The final PCLOB report on the Section 702 program included several recommendations concerning transparency, including proposals for further specific declassification actions. Those proposals remain pending.

 

Senate Bill Requires Report on “All” NSA Bulk Collection

Updated below

The National Security Agency would be required to prepare an unclassified report on “all NSA bulk collection activities,” the Senate Appropriations Committee directed in its report on the Fiscal Year 2015 Department of Defense Appropriations bill, published yesterday.

The Committee told the NSA to prepare a report “describing all NSA bulk collection activities, including when such activities began, the cost of such activities, what types of records have been collected in the past, what types of records are currently being collected, and any plans for future bulk collection.”

Such a report would be expected to clarify whether NSA bulk collection extends beyond the acknowledged telephone metadata program in Section 215 of the USA Patriot Act.

The required report is to be “unclassified to the greatest extent possible,” the Senate Committee said.

In the reporting requirements that it imposed on NSA, the Senate Appropriations Committee notably went beyond what was required by the Senate or House Intelligence Committees.

The Appropriations Committee also directed NSA to submit additional reports on the total number of records acquired and reviewed by NSA in its bulk telephone metadata program over the past five years, and an estimate of the number of records of U.S. persons that have been acquired and reviewed in the telephone metadata program.

Another unclassified report is required to provide “a list of terrorist activities that were disrupted, in whole or in part, with the aid of information obtained through NSA’s telephone metadata program.”

A January 2014 report of the Privacy and Civil Liberties Oversight Board found that the Section 215 telephone metadata program had “minimal value in protecting the nation from terrorism.”

“We are aware of no instance in which the program directly contributed to the discovery of a previously unknown terrorist plot or the disruption of a terrorist attack,” the PCLOB report said.

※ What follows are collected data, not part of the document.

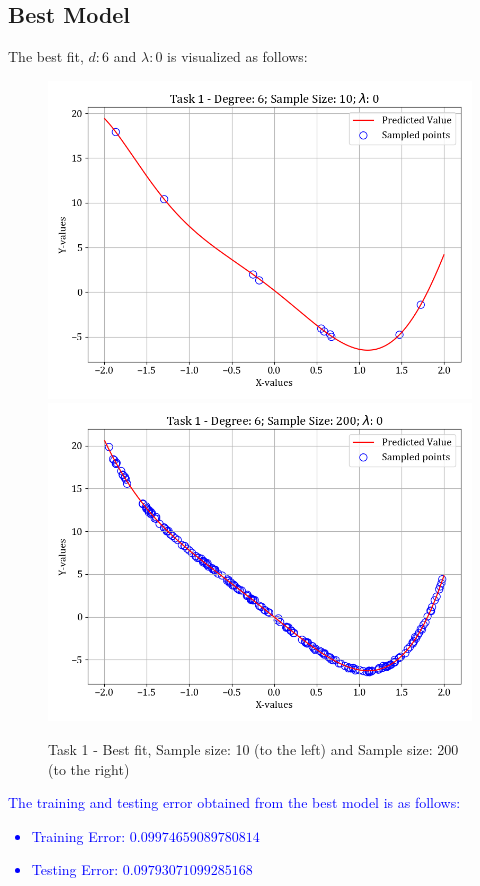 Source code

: \documentclass[12pt,a4paper]{article}
\newcommand{\noi}{\noindent}
\begin{document}
\subsection{Best Model}
The best fit, $d:6$ and $\lambda:0$ is visualized as follows:
\begin{figure}[H]
    \hspace{-2em}
    \includegraphics[scale=0.45]{images/t1_d1/d_6_size_10_l_0.png}
    \includegraphics[scale=0.45]{images/t1_d1/d_6_size_200_l_0.png}
    \caption{Task 1 - Best fit, Sample size: 10 (to the left) and Sample size: 200 (to the right)}
\end{figure}

\noi
\textcolor{blue}{
The training and testing error obtained from the best model is as follows:
\begin{itemize}
    \itemsep0em
    \item Training Error: $0.09974659089780814$
    \item Testing Error: $0.09793071099285168$
\end{itemize}
}
\end{document}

In contrast to the Section 215 bulk telephone metadata program, the PCLOB said in a report this month that the Section 702 program to collect the communications of targeted non-U.S. persons abroad “has proven valuable in a number of ways to the government’s efforts to combat terrorism,” and that it had enabled the government to “discover previously unknown terrorist operatives and disrupt specific terrorist plots.”

The Board cautioned, however, that the 702 program “may allow a substantial amount of private information about U.S. persons to be acquired by the government, examined by its personnel, and used in ways that may have a negative impact on those persons.”

An estimate of the amount of such U.S. person information collected under the Section 702 program was not specifically required by the Senate Appropriations Committee.

Update: Identical reporting language was included by the Senate Appropriations Committee last year in its report on the FY2014 Defense Appropriations bill (h/t @byersalex), yet the required NSA reports were not produced.

At Emptywheel, Marcy Wheeler questions the utility of the proposed reports, particularly since the Senate Committee language lacks a clear, unambiguous definition of “bulk collection.”